Identification of peroxisome proliferator-responsive human genes by elevated expression of the peroxisome proliferator-activated receptor alpha in HepG2 cells

In mice and other sensitive species, PPARalpha mediates the induction of mitochondrial, microsomal, and peroxisomal fatty acid oxidation, peroxisome proliferation, liver enlargement, and tumors by peroxisome proliferators. In order to identify PPARalpha-responsive human genes, HepG2 cells were engineered to express PPARalpha at concentrations similar to mouse liver. This resulted in the dramatic induction of mRNAs encoding the mitochondrial HMG-CoA synthase and increases in fatty acyl-CoA synthetase (3-8-fold) and carnitine palmitoyl-CoA transferase IA (2-4-fold) mRNAs that were dependent on PPARalpha expression and enhanced by exposure to the PPARalpha agonist Wy14643. A PPAR response element was identified in the proximal promoter of the human HMG-CoA synthase gene that is functional in its native context.
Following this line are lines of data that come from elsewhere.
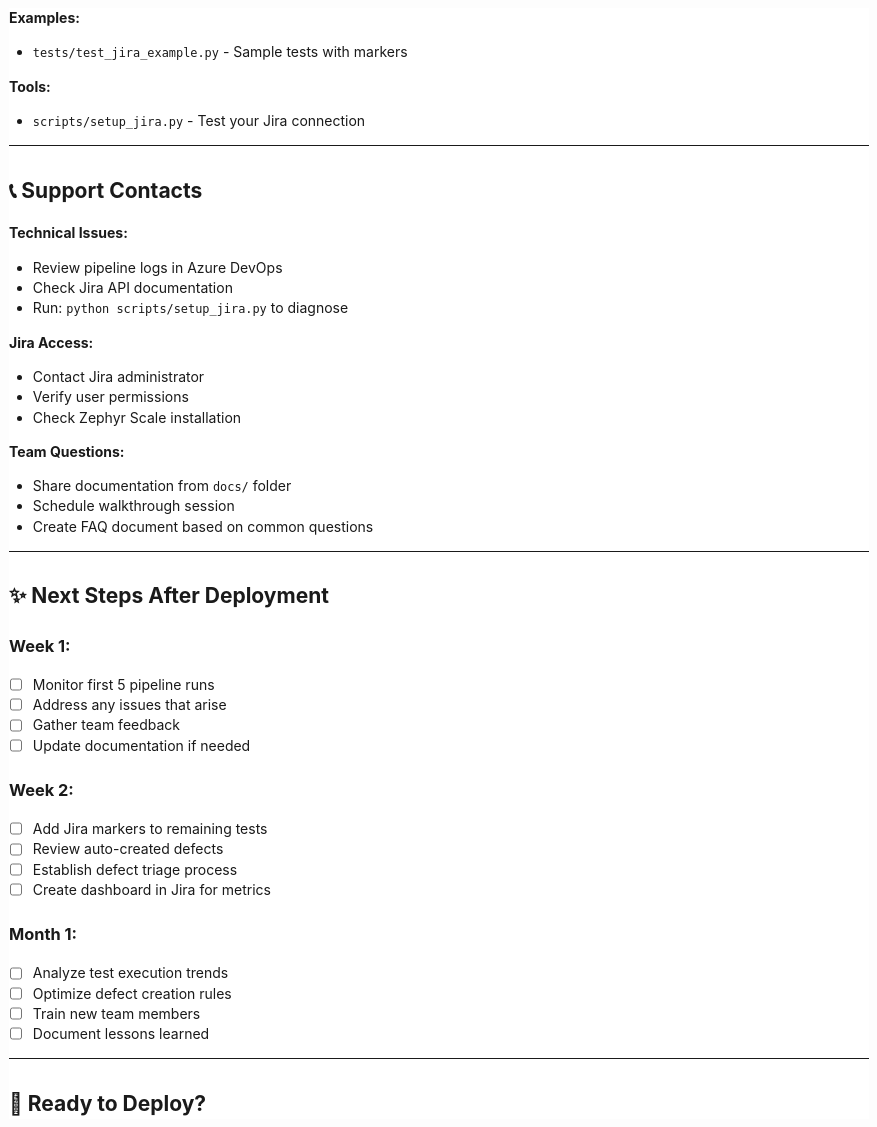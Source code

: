 **Examples:**
- `tests/test_jira_example.py` - Sample tests with markers

**Tools:**
- `scripts/setup_jira.py` - Test your Jira connection

---

## 📞 Support Contacts

**Technical Issues:**
- Review pipeline logs in Azure DevOps
- Check Jira API documentation
- Run: `python scripts/setup_jira.py` to diagnose

**Jira Access:**
- Contact Jira administrator
- Verify user permissions
- Check Zephyr Scale installation

**Team Questions:**
- Share documentation from `docs/` folder
- Schedule walkthrough session
- Create FAQ document based on common questions

---

## ✨ Next Steps After Deployment

### Week 1:
- [ ] Monitor first 5 pipeline runs
- [ ] Address any issues that arise
- [ ] Gather team feedback
- [ ] Update documentation if needed

### Week 2:
- [ ] Add Jira markers to remaining tests
- [ ] Review auto-created defects
- [ ] Establish defect triage process
- [ ] Create dashboard in Jira for metrics

### Month 1:
- [ ] Analyze test execution trends
- [ ] Optimize defect creation rules
- [ ] Train new team members
- [ ] Document lessons learned

---

## 🎉 Ready to Deploy?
These data suggest that humans retain a capacity for PPARalpha regulation of mitochondrial fatty acid oxidation and ketogenesis. Human liver is refractory to peroxisome proliferation, and increased expression of mRNAs for the peroxisomal fatty acyl-CoA oxidase, bifunctional enzyme, or thiolase, which accompanies peroxisome proliferation in responsive species, was not evident following Wy14643 treatment of cells expressing elevated levels of PPARalpha. Additionally, no significant differences were seen for the expression of apolipoprotein AI, AII, or CIII; medium chain acyl-CoA dehydrogenase; or stearoyl-CoA desaturase mRNAs.